4. Lung function is not the only deciding factor
This one is more for people with CF and other lung conditions. While lung function (LF) is a deciding factor in whether you get listed, it is not the only determining factor. One that I believe places higher in the ‘reasons to be listed’ list, is quality of life. Currently my LF is quite high for someone on the active waiting list, however this is only because I do two weeks in hospital and two weeks at home (it was much lower before I adopted this regime), and the reason I do this is because I’m on the waiting list, and want to stay as ‘healthy as possible’ for when my call comes so that 1. my recovery will be easier, and 2. I won’t have to turn down the lungs due to not being well enough to undergo the operation.
People think if your LF is below 30% you need to be listed, but I personally know of people whose LF is in the low teens and aren’t listed because they don’t spend much time in hospital and are able to live their lives. And I know people whose LF is currently higher than 30%, but spend a lot of time in hospital. It’s as much about quality of life as it is about lung function.
It is also not all about where you are now, but where you have been. The transplant team will look at your health over the past few years and see how it’s declined, and will predict where they think you might be in the next few years. With this information, they will predict how long they think someone with your blood group, height etc will wait, and they will decide whether you need listing ASAP, or whether you can come back at a later date to redo the assessments.

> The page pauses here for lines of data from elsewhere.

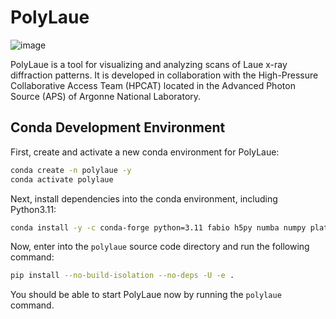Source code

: # PolyLaue

![image](https://github.com/user-attachments/assets/ad01aa2a-69ee-466e-acba-0079acf86e2b)

PolyLaue is a tool for visualizing and analyzing scans of Laue x-ray diffraction patterns.
It is developed in collaboration with the High-Pressure Collaborative Access Team (HPCAT)
located in the Advanced Photon Source (APS) of Argonne National Laboratory.

## Conda Development Environment

First, create and activate a new conda environment for PolyLaue:

```bash
conda create -n polylaue -y
conda activate polylaue
```

Next, install dependencies into the conda environment, including Python3.11:

```bash
conda install -y -c conda-forge python=3.11 fabio h5py numba numpy platformdirs pyside6 pyqtgraph pillow scipy
```

Now, enter into the `polylaue` source code directory and run the following command:

```bash
pip install --no-build-isolation --no-deps -U -e .
```

You should be able to start PolyLaue now by running the `polylaue` command.

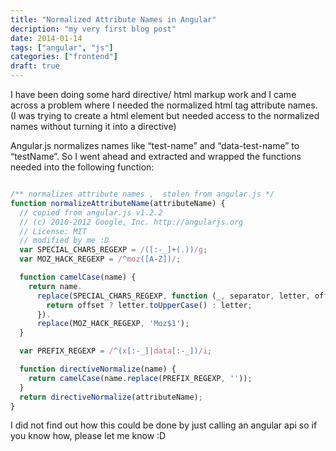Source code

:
 ```yaml
---
title: "Normalized Attribute Names in Angular"
decription: "my very first blog post"
date: 2014-01-14
tags: ["angular", "js"]
categories: ["frontend"]
draft: true
---
```


I have been doing some hard directive/ html markup work and I came across a problem where I needed the normalized html tag attribute names.   (I was trying to create a html element but needed access to the normalized names without turning it into a directive)

Angular.js normalizes names like “test-name” and “data-test-name” to “testName”.  So I went ahead and extracted and wrapped the functions needed into the following function:


```js

/** normalizes attribute names ,  stolen from angular.js */
function normalizeAttributeName(attributeName) {
  // copied from angular.js v1.2.2
  // (c) 2010-2012 Google, Inc. http://angularjs.org
  // License: MIT
  // modified by me :D
  var SPECIAL_CHARS_REGEXP = /([:-_]+(.))/g;
  var MOZ_HACK_REGEXP = /^moz([A-Z])/;

  function camelCase(name) {
    return name.
      replace(SPECIAL_CHARS_REGEXP, function (_, separator, letter, offset) {
        return offset ? letter.toUpperCase() : letter;
      }).
      replace(MOZ_HACK_REGEXP, 'Moz$1');
  }

  var PREFIX_REGEXP = /^(x[:-_]|data[:-_])/i;

  function directiveNormalize(name) {
    return camelCase(name.replace(PREFIX_REGEXP, ''));
  }
  return directiveNormalize(attributeName);
}

```

I did not find out how this could be done by just calling an angular api so  if you know how, please let me know :D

5. It can take longer than you think
After two years on the list, I found myself writing a blog post I didn’t think I’d have to write - and now it’s even longer. When I was listed they reckoned, based on my height and blood group, that I'd wait around nine months. But since then the amount of antibodies in my system dramatically increased, ruling out a large percentage of the population that I can't accept organs from.
A massive factor in why I have waited so long is because not enough people are on the register. Please take two minutes out of your day to sign the NHS Organ Donor Register.